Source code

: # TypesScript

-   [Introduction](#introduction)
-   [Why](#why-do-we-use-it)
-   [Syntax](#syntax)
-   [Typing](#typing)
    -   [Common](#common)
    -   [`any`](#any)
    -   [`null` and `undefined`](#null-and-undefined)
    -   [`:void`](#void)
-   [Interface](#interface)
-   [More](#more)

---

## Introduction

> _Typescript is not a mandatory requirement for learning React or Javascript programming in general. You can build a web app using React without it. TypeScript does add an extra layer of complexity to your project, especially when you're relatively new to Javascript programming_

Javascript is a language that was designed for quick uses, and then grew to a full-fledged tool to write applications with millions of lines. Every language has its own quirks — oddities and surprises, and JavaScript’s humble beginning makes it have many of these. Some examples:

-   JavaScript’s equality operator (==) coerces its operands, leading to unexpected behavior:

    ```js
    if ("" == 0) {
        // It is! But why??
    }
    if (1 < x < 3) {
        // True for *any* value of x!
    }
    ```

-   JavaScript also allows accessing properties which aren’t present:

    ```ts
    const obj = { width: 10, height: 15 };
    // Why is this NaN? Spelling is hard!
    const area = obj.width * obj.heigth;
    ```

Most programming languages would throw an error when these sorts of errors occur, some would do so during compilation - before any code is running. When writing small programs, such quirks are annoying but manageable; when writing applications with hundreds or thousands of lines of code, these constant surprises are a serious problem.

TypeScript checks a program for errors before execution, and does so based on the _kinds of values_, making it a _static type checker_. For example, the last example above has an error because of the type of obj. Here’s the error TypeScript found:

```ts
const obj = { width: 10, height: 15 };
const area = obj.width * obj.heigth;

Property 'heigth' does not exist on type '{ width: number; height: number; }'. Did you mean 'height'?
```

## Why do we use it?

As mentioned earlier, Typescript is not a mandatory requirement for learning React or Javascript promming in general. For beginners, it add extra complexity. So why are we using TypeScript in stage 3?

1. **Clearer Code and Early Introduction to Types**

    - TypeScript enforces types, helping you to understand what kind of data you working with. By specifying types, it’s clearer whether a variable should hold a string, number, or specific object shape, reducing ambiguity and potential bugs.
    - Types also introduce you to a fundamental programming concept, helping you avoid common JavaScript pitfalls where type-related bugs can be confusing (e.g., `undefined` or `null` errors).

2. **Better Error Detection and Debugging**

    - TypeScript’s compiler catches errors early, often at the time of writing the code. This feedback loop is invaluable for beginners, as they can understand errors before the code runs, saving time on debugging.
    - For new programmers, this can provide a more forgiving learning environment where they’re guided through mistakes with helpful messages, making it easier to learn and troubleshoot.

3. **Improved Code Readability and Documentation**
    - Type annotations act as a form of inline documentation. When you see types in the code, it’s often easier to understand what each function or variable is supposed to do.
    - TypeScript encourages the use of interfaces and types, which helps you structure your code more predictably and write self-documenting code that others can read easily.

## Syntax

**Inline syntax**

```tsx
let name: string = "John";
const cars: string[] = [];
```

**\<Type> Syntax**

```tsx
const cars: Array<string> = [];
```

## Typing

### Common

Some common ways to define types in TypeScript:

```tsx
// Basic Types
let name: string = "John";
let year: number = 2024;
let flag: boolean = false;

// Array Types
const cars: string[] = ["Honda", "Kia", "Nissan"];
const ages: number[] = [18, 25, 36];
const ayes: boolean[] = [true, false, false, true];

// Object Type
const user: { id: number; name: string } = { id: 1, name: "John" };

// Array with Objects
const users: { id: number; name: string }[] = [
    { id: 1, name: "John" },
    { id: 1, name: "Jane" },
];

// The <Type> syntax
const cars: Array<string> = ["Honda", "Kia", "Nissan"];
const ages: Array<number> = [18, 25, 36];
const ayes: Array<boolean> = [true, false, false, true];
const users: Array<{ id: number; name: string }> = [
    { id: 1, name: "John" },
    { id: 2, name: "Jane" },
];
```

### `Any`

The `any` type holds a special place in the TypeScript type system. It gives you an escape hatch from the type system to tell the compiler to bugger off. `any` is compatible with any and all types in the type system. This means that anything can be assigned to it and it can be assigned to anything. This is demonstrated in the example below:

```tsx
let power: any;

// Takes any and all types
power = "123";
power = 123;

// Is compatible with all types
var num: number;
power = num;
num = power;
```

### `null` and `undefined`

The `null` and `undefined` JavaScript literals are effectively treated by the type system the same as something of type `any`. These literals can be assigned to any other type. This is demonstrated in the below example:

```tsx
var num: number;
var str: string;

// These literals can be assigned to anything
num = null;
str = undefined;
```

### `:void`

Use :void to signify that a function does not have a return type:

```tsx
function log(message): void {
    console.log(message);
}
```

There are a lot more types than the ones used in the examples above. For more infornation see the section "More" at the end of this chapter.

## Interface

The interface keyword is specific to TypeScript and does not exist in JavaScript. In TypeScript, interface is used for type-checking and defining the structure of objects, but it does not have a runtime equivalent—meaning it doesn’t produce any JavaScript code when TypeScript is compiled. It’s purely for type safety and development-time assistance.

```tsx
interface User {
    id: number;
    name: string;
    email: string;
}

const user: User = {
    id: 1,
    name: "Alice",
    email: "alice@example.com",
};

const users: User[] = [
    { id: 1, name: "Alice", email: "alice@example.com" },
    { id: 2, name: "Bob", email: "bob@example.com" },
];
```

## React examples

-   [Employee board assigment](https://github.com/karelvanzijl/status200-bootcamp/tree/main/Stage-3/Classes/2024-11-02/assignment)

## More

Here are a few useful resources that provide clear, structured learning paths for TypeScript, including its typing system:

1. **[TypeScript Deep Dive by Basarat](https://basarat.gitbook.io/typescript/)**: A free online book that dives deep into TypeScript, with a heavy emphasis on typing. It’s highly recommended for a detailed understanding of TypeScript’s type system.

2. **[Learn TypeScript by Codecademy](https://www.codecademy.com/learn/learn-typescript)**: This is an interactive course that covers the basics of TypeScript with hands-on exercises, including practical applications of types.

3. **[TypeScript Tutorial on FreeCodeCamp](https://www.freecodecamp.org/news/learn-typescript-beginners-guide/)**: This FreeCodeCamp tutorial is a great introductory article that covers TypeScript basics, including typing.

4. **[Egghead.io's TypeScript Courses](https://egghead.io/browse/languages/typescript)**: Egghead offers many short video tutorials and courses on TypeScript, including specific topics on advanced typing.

================================

Quote the listing in full, please, keeping every line exact.

(Response box):
Source code

: # TypesScript

-   [Introduction](#introduction)
-   [Why](#why-do-we-use-it)
-   [Syntax](#syntax)
-   [Typing](#typing)
    -   [Common](#common)
    -   [`any`](#any)
    -   [`null` and `undefined`](#null-and-undefined)
    -   [`:void`](#void)
-   [Interface](#interface)
-   [More](#more)

---

## Introduction

> _Typescript is not a mandatory requirement for learning React or Javascript programming in general. You can build a web app using React without it. TypeScript does add an extra layer of complexity to your project, especially when you're relatively new to Javascript programming_

Javascript is a language that was designed for quick uses, and then grew to a full-fledged tool to write applications with millions of lines. Every language has its own quirks — oddities and surprises, and JavaScript’s humble beginning makes it have many of these. Some examples:

-   JavaScript’s equality operator (==) coerces its operands, leading to unexpected behavior:

    ```js
    if ("" == 0) {
        // It is! But why??
    }
    if (1 < x < 3) {
        // True for *any* value of x!
    }
    ```

-   JavaScript also allows accessing properties which aren’t present:

    ```ts
    const obj = { width: 10, height: 15 };
    // Why is this NaN? Spelling is hard!
    const area = obj.width * obj.heigth;
    ```

Most programming languages would throw an error when these sorts of errors occur, some would do so during compilation - before any code is running. When writing small programs, such quirks are annoying but manageable; when writing applications with hundreds or thousands of lines of code, these constant surprises are a serious problem.

TypeScript checks a program for errors before execution, and does so based on the _kinds of values_, making it a _static type checker_. For example, the last example above has an error because of the type of obj. Here’s the error TypeScript found:

```ts
const obj = { width: 10, height: 15 };
const area = obj.width * obj.heigth;

Property 'heigth' does not exist on type '{ width: number; height: number; }'. Did you mean 'height'?
```

## Why do we use it?

As mentioned earlier, Typescript is not a mandatory requirement for learning React or Javascript promming in general. For beginners, it add extra complexity. So why are we using TypeScript in stage 3?

1. **Clearer Code and Early Introduction to Types**

    - TypeScript enforces types, helping you to understand what kind of data you working with. By specifying types, it’s clearer whether a variable should hold a string, number, or specific object shape, reducing ambiguity and potential bugs.
    - Types also introduce you to a fundamental programming concept, helping you avoid common JavaScript pitfalls where type-related bugs can be confusing (e.g., `undefined` or `null` errors).

2. **Better Error Detection and Debugging**

    - TypeScript’s compiler catches errors early, often at the time of writing the code. This feedback loop is invaluable for beginners, as they can understand errors before the code runs, saving time on debugging.
    - For new programmers, this can provide a more forgiving learning environment where they’re guided through mistakes with helpful messages, making it easier to learn and troubleshoot.

3. **Improved Code Readability and Documentation**
    - Type annotations act as a form of inline documentation. When you see types in the code, it’s often easier to understand what each function or variable is supposed to do.
    - TypeScript encourages the use of interfaces and types, which helps you structure your code more predictably and write self-documenting code that others can read easily.

## Syntax

**Inline syntax**

```tsx
let name: string = "John";
const cars: string[] = [];
```

**\<Type> Syntax**

```tsx
const cars: Array<string> = [];
```

## Typing

### Common

Some common ways to define types in TypeScript:

```tsx
// Basic Types
let name: string = "John";
let year: number = 2024;
let flag: boolean = false;

// Array Types
const cars: string[] = ["Honda", "Kia", "Nissan"];
const ages: number[] = [18, 25, 36];
const ayes: boolean[] = [true, false, false, true];

// Object Type
const user: { id: number; name: string } = { id: 1, name: "John" };

// Array with Objects
const users: { id: number; name: string }[] = [
    { id: 1, name: "John" },
    { id: 1, name: "Jane" },
];

// The <Type> syntax
const cars: Array<string> = ["Honda", "Kia", "Nissan"];
const ages: Array<number> = [18, 25, 36];
const ayes: Array<boolean> = [true, false, false, true];
const users: Array<{ id: number; name: string }> = [
    { id: 1, name: "John" },
    { id: 2, name: "Jane" },
];
```

### `Any`

The `any` type holds a special place in the TypeScript type system. It gives you an escape hatch from the type system to tell the compiler to bugger off. `any` is compatible with any and all types in the type system. This means that anything can be assigned to it and it can be assigned to anything. This is demonstrated in the example below:

```tsx
let power: any;

// Takes any and all types
power = "123";
power = 123;

// Is compatible with all types
var num: number;
power = num;
num = power;
```

### `null` and `undefined`

The `null` and `undefined` JavaScript literals are effectively treated by the type system the same as something of type `any`. These literals can be assigned to any other type. This is demonstrated in the below example:

```tsx
var num: number;
var str: string;

// These literals can be assigned to anything
num = null;
str = undefined;
```

### `:void`

Use :void to signify that a function does not have a return type:

```tsx
function log(message): void {
    console.log(message);
}
```

There are a lot more types than the ones used in the examples above. For more infornation see the section "More" at the end of this chapter.

## Interface

The interface keyword is specific to TypeScript and does not exist in JavaScript. In TypeScript, interface is used for type-checking and defining the structure of objects, but it does not have a runtime equivalent—meaning it doesn’t produce any JavaScript code when TypeScript is compiled. It’s purely for type safety and development-time assistance.

```tsx
interface User {
    id: number;
    name: string;
    email: string;
}

const user: User = {
    id: 1,
    name: "Alice",
    email: "alice@example.com",
};

const users: User[] = [
    { id: 1, name: "Alice", email: "alice@example.com" },
    { id: 2, name: "Bob", email: "bob@example.com" },
];
```

## React examples

-   [Employee board assigment](https://github.com/karelvanzijl/status200-bootcamp/tree/main/Stage-3/Classes/2024-11-02/assignment)

## More

Here are a few useful resources that provide clear, structured learning paths for TypeScript, including its typing system:

1. **[TypeScript Deep Dive by Basarat](https://basarat.gitbook.io/typescript/)**: A free online book that dives deep into TypeScript, with a heavy emphasis on typing. It’s highly recommended for a detailed understanding of TypeScript’s type system.

2. **[Learn TypeScript by Codecademy](https://www.codecademy.com/learn/learn-typescript)**: This is an interactive course that covers the basics of TypeScript with hands-on exercises, including practical applications of types.

3. **[TypeScript Tutorial on FreeCodeCamp](https://www.freecodecamp.org/news/learn-typescript-beginners-guide/)**: This FreeCodeCamp tutorial is a great introductory article that covers TypeScript basics, including typing.

4. **[Egghead.io's TypeScript Courses](https://egghead.io/browse/languages/typescript)**: Egghead offers many short video tutorials and courses on TypeScript, including specific topics on advanced typing.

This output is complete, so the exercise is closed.